Did Feminism Destroy a Woman’s Evolutionary Means of Happiness?

The other day I randomly happened upon a blog written by a man who might be the most sexist psychologist in the modern world, which I’d write off as total BS if his blog wasn’t on Psychology Today and for the fact that the guy teaches at the London School of Economics. His whole explanation for how we act is based on his belief that men want to compete for dominance and make themselves most desirable for women because the woman picks her sexual partners and the men must just make themselves wanted. He thinks that feminism has destroyed the modern woman’s chances of happiness because it has taught us that being a mother (esp a stay-at-home mother) is something to look down upon, and in terms of evolution, that’s what a woman would be most happy doing.

Do I believe all or any of this? Not really. Obviously everyone is different, and some woman would be thrilled to chase after a corner office and live a life without children. According to this guy women are necessary in the relationship equation to force men to not have sex all the time, as gay men never stop having sex. Ignoring this guy’s obvious lack of ability to grasp reality, he makes a few good points along the way, and has lead me to some other interesting reading specifically about the woman’s role in modern society. His point on how success today is pretty much only known by the “masculine” version of success is true, even though I’m not sure competing for the corner office or making a high salary is actually masculine.

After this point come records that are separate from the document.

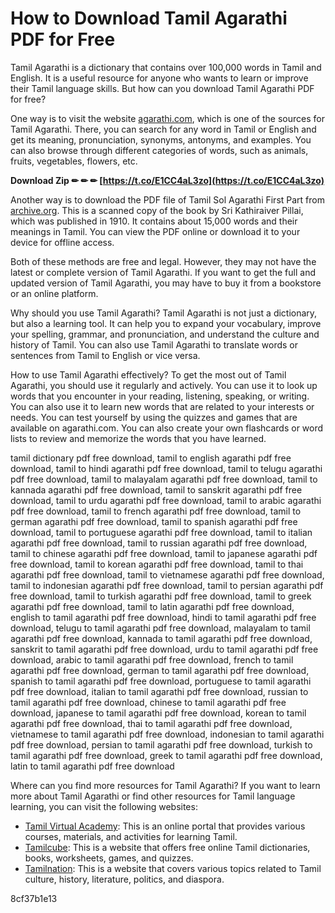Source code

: # How to Download Tamil Agarathi PDF for Free
 
Tamil Agarathi is a dictionary that contains over 100,000 words in Tamil and English. It is a useful resource for anyone who wants to learn or improve their Tamil language skills. But how can you download Tamil Agarathi PDF for free?
 
One way is to visit the website [agarathi.com](https://agarathi.com), which is one of the sources for Tamil Agarathi. There, you can search for any word in Tamil or English and get its meaning, pronunciation, synonyms, antonyms, and examples. You can also browse through different categories of words, such as animals, fruits, vegetables, flowers, etc.
 
**Download Zip ✏ ✏ ✏ [https://t.co/E1CC4aL3zo](https://t.co/E1CC4aL3zo)**


 
Another way is to download the PDF file of Tamil Sol Agarathi First Part from [archive.org](https://archive.org/details/TamilSolAgarathiFirstPart). This is a scanned copy of the book by Sri Kathiraiver Pillai, which was published in 1910. It contains about 15,000 words and their meanings in Tamil. You can view the PDF online or download it to your device for offline access.
 
Both of these methods are free and legal. However, they may not have the latest or complete version of Tamil Agarathi. If you want to get the full and updated version of Tamil Agarathi, you may have to buy it from a bookstore or an online platform.
  
Why should you use Tamil Agarathi? Tamil Agarathi is not just a dictionary, but also a learning tool. It can help you to expand your vocabulary, improve your spelling, grammar, and pronunciation, and understand the culture and history of Tamil. You can also use Tamil Agarathi to translate words or sentences from Tamil to English or vice versa.
 
How to use Tamil Agarathi effectively? To get the most out of Tamil Agarathi, you should use it regularly and actively. You can use it to look up words that you encounter in your reading, listening, speaking, or writing. You can also use it to learn new words that are related to your interests or needs. You can test yourself by using the quizzes and games that are available on agarathi.com. You can also create your own flashcards or word lists to review and memorize the words that you have learned.
 
tamil dictionary pdf free download,  tamil to english agarathi pdf free download,  tamil to hindi agarathi pdf free download,  tamil to telugu agarathi pdf free download,  tamil to malayalam agarathi pdf free download,  tamil to kannada agarathi pdf free download,  tamil to sanskrit agarathi pdf free download,  tamil to urdu agarathi pdf free download,  tamil to arabic agarathi pdf free download,  tamil to french agarathi pdf free download,  tamil to german agarathi pdf free download,  tamil to spanish agarathi pdf free download,  tamil to portuguese agarathi pdf free download,  tamil to italian agarathi pdf free download,  tamil to russian agarathi pdf free download,  tamil to chinese agarathi pdf free download,  tamil to japanese agarathi pdf free download,  tamil to korean agarathi pdf free download,  tamil to thai agarathi pdf free download,  tamil to vietnamese agarathi pdf free download,  tamil to indonesian agarathi pdf free download,  tamil to persian agarathi pdf free download,  tamil to turkish agarathi pdf free download,  tamil to greek agarathi pdf free download,  tamil to latin agarathi pdf free download,  english to tamil agarathi pdf free download,  hindi to tamil agarathi pdf free download,  telugu to tamil agarathi pdf free download,  malayalam to tamil agarathi pdf free download,  kannada to tamil agarathi pdf free download,  sanskrit to tamil agarathi pdf free download,  urdu to tamil agarathi pdf free download,  arabic to tamil agarathi pdf free download,  french to tamil agarathi pdf free download,  german to tamil agarathi pdf free download,  spanish to tamil agarathi pdf free download,  portuguese to tamil agarathi pdf free download,  italian to tamil agarathi pdf free download,  russian to tamil agarathi pdf free download,  chinese to tamil agarathi pdf free download,  japanese to tamil agarathi pdf free download,  korean to tamil agarathi pdf free download,  thai to tamil agarathi pdf free download,  vietnamese to tamil agarathi pdf free download,  indonesian to tamil agarathi pdf free download,  persian to tamil agarathi pdf free download,  turkish to tamil agarathi pdf free download,  greek to tamil agarathi pdf free download,  latin to tamil agarathi pdf free download
 
Where can you find more resources for Tamil Agarathi? If you want to learn more about Tamil Agarathi or find other resources for Tamil language learning, you can visit the following websites:
 
- [Tamil Virtual Academy](https://www.tamilvu.org): This is an online portal that provides various courses, materials, and activities for learning Tamil.
- [Tamilcube](https://www.tamilcube.com): This is a website that offers free online Tamil dictionaries, books, worksheets, games, and quizzes.
- [Tamilnation](https://www.tamilnation.org): This is a website that covers various topics related to Tamil culture, history, literature, politics, and diaspora.

 8cf37b1e13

I often wonder who I’d be in society 50 years ago. I feel so lost in terms of what I want out of life these days, and deep down part of me questions if this is due to my human nature as an animal and even as a woman. But I feel dirty admitting to wanting to be feminine in the traditional sense — I couldn’t imagine accepting that my path to happiness is to be a mother, stay home, take care of the kids, cook for my husband (well, that would be a bad idea anyway since I’m a terrible cook). Then again, I feel happiest when I’m helping people, when I can be in a motherly role. My boyfriend doesn’t like it when I try to mother him (not that I try, but can’t a guy learn to iron his clothes?) so maybe having children would make me happy…

My grandmother, who is now 80, married a guy who was 20 years older than her when she was younger. She told me about the marriage a bit this weekend when I went to visit her. He was a traveling rabbi, driving around Montana, Idaho, and the Dakotas as a chaplain for the military. She liked him because men close to her age weren’t able to hold intelligent conversations (so she says, though really I think she just couldn’t find anyone willing to put up with her… she’s a bit on the nutty side of the PB&J.) After getting married, of course she didn’t work. She raised three children. That was her life.

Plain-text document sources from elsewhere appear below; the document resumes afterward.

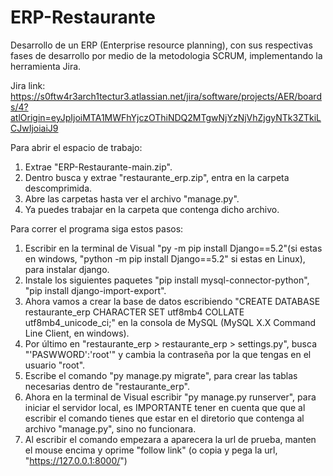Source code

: # ERP-Restaurante
Desarrollo de un ERP (Enterprise resource planning), con sus respectivas fases de desarrollo por medio de la metodologia SCRUM, implementando la herramienta Jira.

Jira link: https://s0ftw4r3arch1tectur3.atlassian.net/jira/software/projects/AER/boards/4?atlOrigin=eyJpIjoiMTA1MWFhYjczOThiNDQ2MTgwNjYzNjVhZjgyNTk3ZTkiLCJwIjoiaiJ9

Para abrir el espacio de trabajo:
1. Extrae "ERP-Restaurante-main.zip".
2. Dentro busca y extrae "restaurante_erp.zip", entra en la carpeta descomprimida.
3. Abre las carpetas hasta ver el archivo "manage.py".
4. Ya puedes trabajar en la carpeta que contenga dicho archivo.

Para correr el programa siga estos pasos:
1. Escribir en la terminal de Visual "py -m pip install Django==5.2"(si estas en windows, "python -m pip install Django==5.2" si estas en Linux), para instalar django.
2. Instale los siguientes paquetes "pip install mysql-connector-python", "pip install django-import-export".
3. Ahora vamos a crear la base de datos escribiendo "CREATE DATABASE restaurante_erp CHARACTER SET utf8mb4 COLLATE utf8mb4_unicode_ci;" en la consola de MySQL (MySQL X.X Command Line Client, en windows).
4. Por último en "restaurante_erp > restaurante_erp > settings.py", busca "'PASWWORD':'root'" y cambia la contraseña por la que tengas en el usuario "root".
5. Escribe el comando "py manage.py migrate", para crear las tablas necesarias dentro de "restaurante_erp".
6. Ahora en la terminal de Visual escribir "py manage.py runserver", para iniciar el servidor local, es IMPORTANTE tener en cuenta que que al escribir el comando tienes que estar en el diretorio que contenga al archivo "manage.py", sino no funcionara.
7. Al escribir el comando empezara a aparecera la url de prueba, manten el mouse encima y oprime "follow link" (o copia y pega la url, "https://127.0.0.1:8000/")
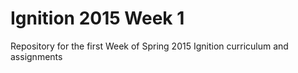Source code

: # Ignition 2015 Week 1
Repository for the first Week of Spring 2015 Ignition curriculum and assignments
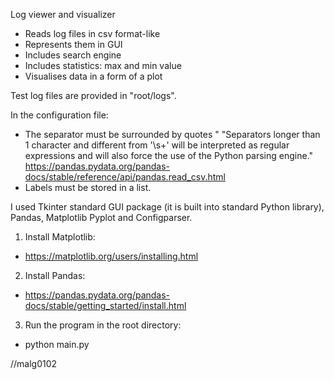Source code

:Log viewer and visualizer

- Reads log files in csv format-like
- Represents them in GUI
- Includes search engine
- Includes statistics: max and min value 
- Visualises data in a form of a plot

Test log files are provided in "root/logs".

In the configuration file: 
- The separator must be surrounded by quotes "
    "Separators longer than 1 character and different from '\s+' will be interpreted as regular expressions and will also force the use of the Python parsing engine." https://pandas.pydata.org/pandas-docs/stable/reference/api/pandas.read_csv.html
- Labels must be stored in a list.

I used Tkinter standard GUI package (it is built into standard Python library), Pandas, Matplotlib Pyplot and Configparser.

1. Install Matplotlib:
- https://matplotlib.org/users/installing.html

2. Install Pandas:
- https://pandas.pydata.org/pandas-docs/stable/getting_started/install.html

3. Run the program in the root directory: 
- python main.py

//malg0102



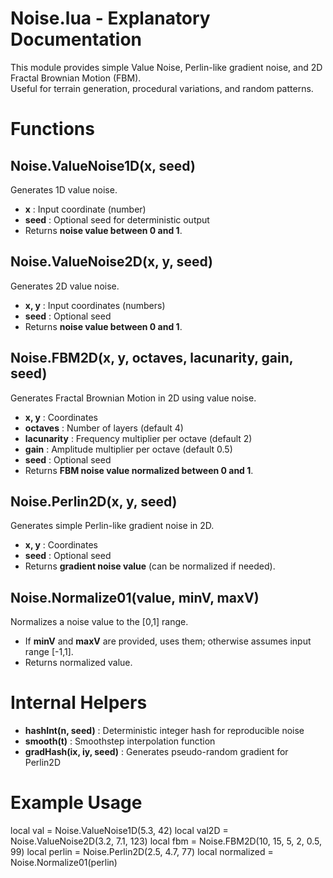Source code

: 
# Noise.lua - Explanatory Documentation

This module provides simple Value Noise, Perlin-like gradient noise, and 2D Fractal Brownian Motion (FBM).  
Useful for terrain generation, procedural variations, and random patterns.  

# Functions

## Noise.ValueNoise1D(x, seed)
Generates 1D value noise.  
- **x** : Input coordinate (number)  
- **seed** : Optional seed for deterministic output  
- Returns **noise value between 0 and 1**.

## Noise.ValueNoise2D(x, y, seed)
Generates 2D value noise.  
- **x, y** : Input coordinates (numbers)  
- **seed** : Optional seed  
- Returns **noise value between 0 and 1**.

## Noise.FBM2D(x, y, octaves, lacunarity, gain, seed)
Generates Fractal Brownian Motion in 2D using value noise.  
- **x, y** : Coordinates  
- **octaves** : Number of layers (default 4)  
- **lacunarity** : Frequency multiplier per octave (default 2)  
- **gain** : Amplitude multiplier per octave (default 0.5)  
- **seed** : Optional seed  
- Returns **FBM noise value normalized between 0 and 1**.

## Noise.Perlin2D(x, y, seed)
Generates simple Perlin-like gradient noise in 2D.  
- **x, y** : Coordinates  
- **seed** : Optional seed  
- Returns **gradient noise value** (can be normalized if needed).

## Noise.Normalize01(value, minV, maxV)
Normalizes a noise value to the [0,1] range.  
- If **minV** and **maxV** are provided, uses them; otherwise assumes input range [-1,1].  
- Returns normalized value.

# Internal Helpers
- **hashInt(n, seed)** : Deterministic integer hash for reproducible noise  
- **smooth(t)** : Smoothstep interpolation function  
- **gradHash(ix, iy, seed)** : Generates pseudo-random gradient for Perlin2D  

# Example Usage
local val = Noise.ValueNoise1D(5.3, 42)
local val2D = Noise.ValueNoise2D(3.2, 7.1, 123)
local fbm = Noise.FBM2D(10, 15, 5, 2, 0.5, 99)
local perlin = Noise.Perlin2D(2.5, 4.7, 77)
local normalized = Noise.Normalize01(perlin)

When I talked to a career counselor for a consultation on the phone a few months ago, her voice told me she was older, perhaps in her 50s, and she went on about how I’m doing fine, that I shouldn’t worry, that only a decade or two ago I would not have any choices as a woman, and today I am doing perfectly well given how many choices I have. That gave me little comfort in my sanity.

Now that I’ve been dating a guy for more than 3 years (almost 4!) and we talk about marriage here and there, the idea of becoming a mother is going from something I thought would never happen to a possibility. Even though I know it will cost me a billion dollars to have a child or children (thanks PCOS) I have a partner now who I can see spending the rest of my life with. I know he’d be a good father. I’m not sure if I’d be a good mother… my aunt laughs whenever I talk about having kids, she thinks I’d be an awful mother (but I think despite her ability to make a great salary and force her children to eat healthy, she’s not a perfect mother either)… I just wonder if I’ll ever have kids, if being a mom is really what my genes are longing for these days… given that women are really supposed to procreate the second they hit puberty and only modern society has messed that up by creating “adolescence” (one thing I do agree with creepy sexist psychologist man about.) And now, at 26 without kids or a husband, I feel empty. Every possible path… grad school, a great career, etc, seem to be lacking something. I know I need to figure out the career thing before having children (as once I have kids I need a stable job, I’m not going to be marrying a rich guy and I’m fine with that.) But what if I wait too long and I can’t have kids? My boyfriend casually mentions that he sees us getting married in 2015. I’ll be 31. That’s not too old to get married, but it scares me that my gynecologist, when I was 15, told me if I want to have kids I should try to have them by the time I turn 30. Back then she said “don’t worry, you have time” but at 26 I don’t feel like I have any time at all. I know I can’t rely on kids to make me happy — they might do just the opposite — but at the very least they’ll help me be less selfish. So much of what makes me miserable these days is how life seems to all be about me, and there’s nothing in the world that can satisfy me, just things to do or buy to temporarily fill the void. I don’t know what would make me happy… what’s a well paying job without children in your life?